Citrus & Garlic Roasted Chicken


1 (5-6lbs) Whole Roasting Chicken (cleaned)
1/4 tsp Salt
12/4 Tsp. Castella Black Pepper Ground
1 Orange, quartered
1 Lemon, quartered
1 Garlic Bulb, halved crosswise
3 Garlic Cloves, Chopped
2 (14-ounce) Chicken Broth (low salt)
1/4 Cup Frozen Orange Juice Concentrate (thawed)
1/4 cup Castella Lemon Juice
2 Tbsp. Aegean Extra Virgin Olive Oil
1 Tbsp. Castella Oregano Leaves
Kitchen String or Butcher Twine    


  1. Position the rack in the center of the oven and preheat to 400 degrees F.
  2. Pat the chicken dry and sprinkle the cavity with salt and pepper. Stuff the cavity with the orange, lemon, and garlic halves. Then tie the chicken legs together with kitchen string to help hold its shape.

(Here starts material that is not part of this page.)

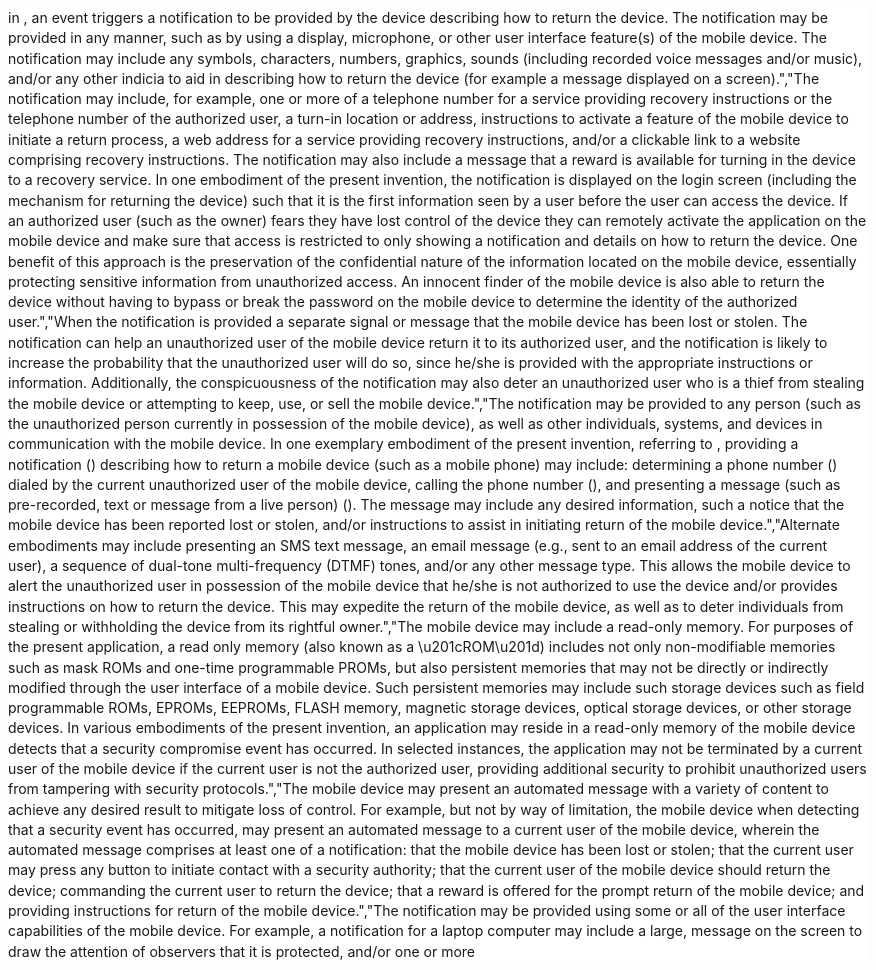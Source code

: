 in , an event  triggers a notification to be provided  by the device describing how to return the device. The notification may be provided in any manner, such as by using a display, microphone, or other user interface feature(s) of the mobile device. The notification may include any symbols, characters, numbers, graphics, sounds (including recorded voice messages and\/or music), and\/or any other indicia to aid in describing how to return the device (for example a message displayed on a screen).","The notification may include, for example, one or more of a telephone number for a service providing recovery instructions or the telephone number of the authorized user, a turn-in location or address, instructions to activate a feature of the mobile device to initiate a return process, a web address for a service providing recovery instructions, and\/or a clickable link to a website comprising recovery instructions. The notification may also include a message that a reward is available for turning in the device to a recovery service. In one embodiment of the present invention, the notification is displayed on the login screen (including the mechanism for returning the device) such that it is the first information seen by a user before the user can access the device. If an authorized user (such as the owner) fears they have lost control of the device they can remotely activate the application on the mobile device and make sure that access is restricted to only showing a notification and details on how to return the device. One benefit of this approach is the preservation of the confidential nature of the information located on the mobile device, essentially protecting sensitive information from unauthorized access. An innocent finder of the mobile device is also able to return the device without having to bypass or break the password on the mobile device to determine the identity of the authorized user.","When the notification is provided a separate signal or message that the mobile device has been lost or stolen. The notification can help an unauthorized user of the mobile device return it to its authorized user, and the notification is likely to increase the probability that the unauthorized user will do so, since he\/she is provided with the appropriate instructions or information. Additionally, the conspicuousness of the notification may also deter an unauthorized user who is a thief from stealing the mobile device or attempting to keep, use, or sell the mobile device.","The notification may be provided to any person (such as the unauthorized person currently in possession of the mobile device), as well as other individuals, systems, and devices in communication with the mobile device. In one exemplary embodiment of the present invention, referring to , providing a notification () describing how to return a mobile device (such as a mobile phone) may include: determining a phone number () dialed by the current unauthorized user of the mobile device, calling the phone number (), and presenting a message (such as pre-recorded, text or message from a live person) (). The message may include any desired information, such a notice that the mobile device has been reported lost or stolen, and\/or instructions to assist in initiating return of the mobile device.","Alternate embodiments may include presenting an SMS text message, an email message (e.g., sent to an email address of the current user), a sequence of dual-tone multi-frequency (DTMF) tones, and\/or any other message type. This allows the mobile device to alert the unauthorized user in possession of the mobile device that he\/she is not authorized to use the device and\/or provides instructions on how to return the device. This may expedite the return of the mobile device, as well as to deter individuals from stealing or withholding the device from its rightful owner.","The mobile device may include a read-only memory. For purposes of the present application, a read only memory (also known as a \u201cROM\u201d) includes not only non-modifiable memories such as mask ROMs and one-time programmable PROMs, but also persistent memories that may not be directly or indirectly modified through the user interface of a mobile device. Such persistent memories may include such storage devices such as field programmable ROMs, EPROMs, EEPROMs, FLASH memory, magnetic storage devices, optical storage devices, or other storage devices. In various embodiments of the present invention, an application may reside in a read-only memory of the mobile device detects that a security compromise event has occurred. In selected instances, the application may not be terminated by a current user of the mobile device if the current user is not the authorized user, providing additional security to prohibit unauthorized users from tampering with security protocols.","The mobile device may present an automated message with a variety of content to achieve any desired result to mitigate loss of control. For example, but not by way of limitation, the mobile device when detecting that a security event has occurred, may present an automated message to a current user of the mobile device, wherein the automated message comprises at least one of a notification: that the mobile device has been lost or stolen; that the current user may press any button to initiate contact with a security authority; that the current user of the mobile device should return the device; commanding the current user to return the device; that a reward is offered for the prompt return of the mobile device; and providing instructions for return of the mobile device.","The notification may be provided using some or all of the user interface capabilities of the mobile device. For example, a notification for a laptop computer may include a large, message on the screen to draw the attention of observers that it is protected, and\/or one or more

  3. Sprinkle the chicken with salt and pepper. Place a rack in a large roasting pan and place the chicken, breast side up, on the rack in the pan. Roast the chicken for 1 hour. Basting occasionally and adding some chicken broth to the pan, if necessary, to prevent the pan drippings from burning.
  4. Whisk the orange juice, lemon juice, oil, oregano, and chopped garlic in a medium bowl to blend. Brush some of the juice mixture over the chicken, after it has baked 1 hour. Continue roasting the chicken until an instant-read meat thermometer inserted into the innermost part of the thigh registers 170 degrees F, basting occasionally with the juice mixture and adding broth to the pan, about 45 minutes longer.
  5. When the chicken is done, transfer it to a platter. Tent with foil while making the sauce (do not clean the pan).
  6. Sauce: Place the same roasting pan over medium-low heat. Whisk in any remaining broth and simmer until the sauce is reduced to 1 cup, stirring often, about 3 minutes. Strain into a 2-cup glass measuring cup and discard the solids. Spoon the fat from the top of the sauce. Serve the chicken with the pan sauce.